Sasha reluctantly hands me 10$.
“Two hours early - how did you call that so easily?”
“You want to know my secret?” I ask her teasingly. She tilts her head and gives me that ‘seriously?’ look. “I’m psychic,” I tell her with my best poker face as I place the 10 in the jar full of 10s I’ve won from her over the past couple of months. Every year on her birthday I empty it and use it to buy her a present. “How else would you explain it?”
“You’re such a pain in my ass.” She picks up a folder and walks over to the printer for the project. I pick up my own and my notebook and follow her to the elevator.
“I mean, honestly, it’s not like as if I could tell from simply observing how many cups of coffee Dan has spilled this morning. I most definitely didn’t notice Mrs. Foot’s car in the parking lot last night, or that the Mat’s is parked in the exact same spot as yesterday. And of course, the girl with the pastries I met in the elevator this morning was no clue what so ever.”
“Okay, okay, Sherlock, I get it.”
“Maybe you’d stand a better chance if you weren’t so hopeful that you’d get the chance to finish your homework before class starts. 30 minutes, really?” She turns to me and walks backward instead.
“Just because you have everything filed a week before it’s assigned to you…”
“Sasha…” I try to point out the ‘slippery floor’ sign behind her.
“Don’t think you can act…”
“Sasha,” I try again with a smile.
“Like you’re smarter than the rest of us! If you were so smart you’d be out of here by now!”
“Watch out!” I call, but too late. The folder flies up in the air and the papers fly everywhere. I don’t think, I just act. I lock onto Sasha and hold her in the air, slowing her fall. Already Dan is halfway on his knees to catch her. I lock on to the papers too and slow them down as well, just enough to not make it look like they are falling faster than Sasha. Dan is in position. I gently let Sasha fall into his arms and let the papers fly loose again. I look sheepishly around. No one noticed. Thank goodness.
“Don’t you know that you’re supposed to set up signs? You stupid, moronic, waste of a…” She shouts at the janitor.
“Sasha.” I point out the sign she hadn’t seen.
“Oh,” She says. She looks down for a second, and then: “Stupid, moronic death traps!” She picks up her shouting again, this time taking it out on her shoes. “Whoever decided these should be office wear should be hung!” She flings her shoe across the room into one of the gray walls, breaking its heal in the process.
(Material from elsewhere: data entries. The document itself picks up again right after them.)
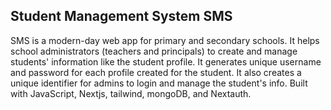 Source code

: ## Student Management System SMS
SMS is a modern-day web app for primary and secondary schools. It helps school administrators (teachers and principals) to create and manage students' information like the student profile. It generates unique username and password for each profile created for the student. It also creates a unique identifier for admins to login and manage the student's info. Built with JavaScript, Nextjs, tailwind, mongoDB, and Nextauth. 
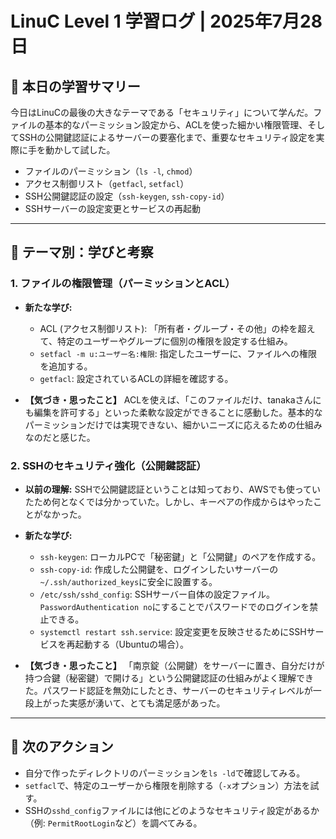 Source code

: # LinuC Level 1 学習ログ | 2025年7月28日

## 🎯 本日の学習サマリー

今日はLinuCの最後の大きなテーマである「セキュリティ」について学んだ。ファイルの基本的なパーミッション設定から、ACLを使った細かい権限管理、そしてSSHの公開鍵認証によるサーバーの要塞化まで、重要なセキュリティ設定を実際に手を動かして試した。

-   ファイルのパーミッション（`ls -l`, `chmod`）
-   アクセス制御リスト（`getfacl`, `setfacl`）
-   SSH公開鍵認証の設定（`ssh-keygen`, `ssh-copy-id`）
-   SSHサーバーの設定変更とサービスの再起動

---

## 🤔 テーマ別：学びと考察

### 1. ファイルの権限管理（パーミッションとACL）

-   **新たな学び:**
    -   ACL (アクセス制御リスト): 「所有者・グループ・その他」の枠を超えて、特定のユーザーやグループに個別の権限を設定する仕組み。
    -   `setfacl -m u:ユーザー名:権限`: 指定したユーザーに、ファイルへの権限を追加する。
    -   `getfacl`: 設定されているACLの詳細を確認する。

-   **【気づき・思ったこと】**
    ACLを使えば、「このファイルだけ、tanakaさんにも編集を許可する」といった柔軟な設定ができることに感動した。基本的なパーミッションだけでは実現できない、細かいニーズに応えるための仕組みなのだと感じた。

### 2. SSHのセキュリティ強化（公開鍵認証）

-   **以前の理解:**
    SSHで公開鍵認証ということは知っており、AWSでも使っていたため何となくでは分かっていた。しかし、キーペアの作成からはやったことがなかった。

-   **新たな学び:**
    -   `ssh-keygen`: ローカルPCで「秘密鍵」と「公開鍵」のペアを作成する。
    -   `ssh-copy-id`: 作成した公開鍵を、ログインしたいサーバーの`~/.ssh/authorized_keys`に安全に設置する。
    -   `/etc/ssh/sshd_config`: SSHサーバー自体の設定ファイル。`PasswordAuthentication no`にすることでパスワードでのログインを禁止できる。
    -   `systemctl restart ssh.service`: 設定変更を反映させるためにSSHサービスを再起動する（Ubuntuの場合）。

-   **【気づき・思ったこと】**
    「南京錠（公開鍵）をサーバーに置き、自分だけが持つ合鍵（秘密鍵）で開ける」という公開鍵認証の仕組みがよく理解できた。パスワード認証を無効にしたとき、サーバーのセキュリティレベルが一段上がった実感が湧いて、とても満足感があった。

---

## 🚀 次のアクション

-   自分で作ったディレクトリのパーミッションを`ls -ld`で確認してみる。
-   `setfacl`で、特定のユーザーから権限を削除する（`-x`オプション）方法を試す。
-   SSHの`sshd_config`ファイルには他にどのようなセキュリティ設定があるか（例: `PermitRootLogin`など）を調べてみる。
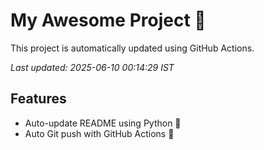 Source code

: # My Awesome Project 🚀

This project is automatically updated using GitHub Actions.

_Last updated: 2025-06-10 00:14:29 IST_

## Features
- Auto-update README using Python 🐍
- Auto Git push with GitHub Actions 🤖
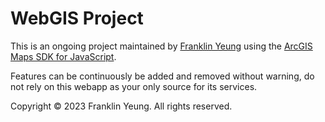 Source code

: 
# WebGIS Project

This is an ongoing project maintained by [Franklin Yeung](https://franklinyeung.me) using the [ArcGIS Maps SDK for JavaScript](https://developers.arcgis.com/javascript/latest/).

Features can be continuously be added and removed without warning, do not rely on this webapp  as your only source for its services.

Copyright &copy; 2023 Franklin Yeung. All rights reserved.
“Thank you for catching her Dan, that was very heroic of you.” He looks like he just caught a dragon with his bare hands. In his defense he kind of did. A dragon who now has her second shoe in hand, ready to throw. I grab hold of it before she can take aim at the painting of the Mat on the wall.
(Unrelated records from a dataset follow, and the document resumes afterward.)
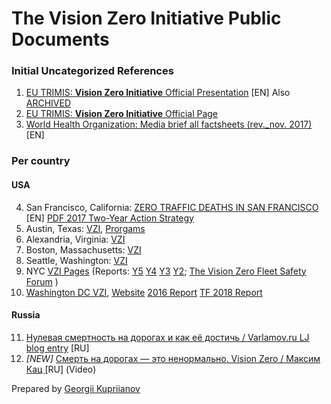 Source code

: # The Vision Zero Initiative Public Documents

### Initial Uncategorized References

1. [EU TRIMIS: **Vision Zero Initiative** Official Presentation](https://trimis.ec.europa.eu/sites/default/files/project/documents/vzi_presentation_long.pdf) [EN] Also [ARCHIVED](https://web.archive.org/web/20150918050037/visionzeroinitiative.com/PublicDownloads/Presentations/Long%20presentation%20(1.6MB).pdf)
2. [EU TRIMIS: **Vision Zero Initiative** Official Page](https://trimis.ec.europa.eu/project/vision-zero-initiative)
3. [World Health Organization: Media brief all factsheets (rev._nov. 2017)](https://www.who.int/violence_injury_prevention/publications/road_traffic/Media_brief_all_factsheets_web_rev_nov_2017.pdf) [EN]

### Per country

#### USA

4. San Francisco, California: [ZERO TRAFFIC DEATHS IN SAN FRANCISCO](https://www.visionzerosf.org/) [EN] [PDF 2017 Two-Year Action Strategy](https://www.sfmta.com/sites/default/files/reports-and-documents/2017/12/vision-zero-action-strategy-final.pdf)
5. Austin, Texas: [VZI](https://austintexas.gov/department/vision-zero), [Prorgams](https://austintexas.gov/page/programs-and-initiatives)
6. Alexandria, Virginia: [VZI](https://www.alexandriava.gov/VisionZero)
7. Boston, Massachusetts: [VZI](https://www.boston.gov/transportation/vision-zero)
8. Seattle, Washington: [VZI](https://www.seattle.gov/visionzero)
9. NYC [VZI Pages](https://www1.nyc.gov/content/visionzero/pages/) (Reports: [Y5](https://www1.nyc.gov/assets/visionzero/downloads/pdf/vision-zero-year-5-report.pdf) [Y4](https://www1.nyc.gov/assets/visionzero/downloads/pdf/vision-zero-year-4-report.pdf) [Y3](https://www1.nyc.gov/assets/visionzero/downloads/pdf/vision-zero-year-3-report.pdf) [Y2](https://www1.nyc.gov/assets/visionzero/downloads/pdf/vision-zero-year-two-report.pdf); [The Vision Zero Fleet Safety Forum](https://www1.nyc.gov/site/dcas/agencies/vision-zero-fleet-safety.page) )
10. [Washington DC VZI](https://ddot.dc.gov/page/vision-zero-initiative), [Website](https://www.dcvisionzero.com/) [2016 Report](https://ddot.dc.gov/sites/default/files/dc/sites/ddot/page_content/attachments/Final_2016%20Progress%20Report_V3.pdf) [TF 2018 Report](https://ddot.dc.gov/sites/default/files/dc/sites/ddot/page_content/attachments/Major_Crash_Review_Task_Force_report2018_FINAL.pdf)

#### Russia

11. [Нулевая смертность на дорогах и как её достичь
 / Varlamov.ru LJ blog entry](https://varlamov.ru/3673050.html) [RU]
12. *[NEW]* [Смерть на дорогах — это ненормально. Vision Zero / Максим Кац
](https://www.youtube.com/watch?v=ZAXMljrt0Cg) [RU] (Video)


Prepared by [Georgii Kupriianov](https://github.com/1spb-org)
“You, my dear, have a meeting in 5 minutes, and you already have to keep your balance with one broken heel.” She sends me a look like I’m the Anti-Christ. “I know, I know, you hate this place. Guess what, you’ll never save up money or get to quit with style if the Mat fires you first.” The dragon breaths out deeply, but no fire comes out. Dan gently sits her down on the floor, and I walk over and pick up her other shoe.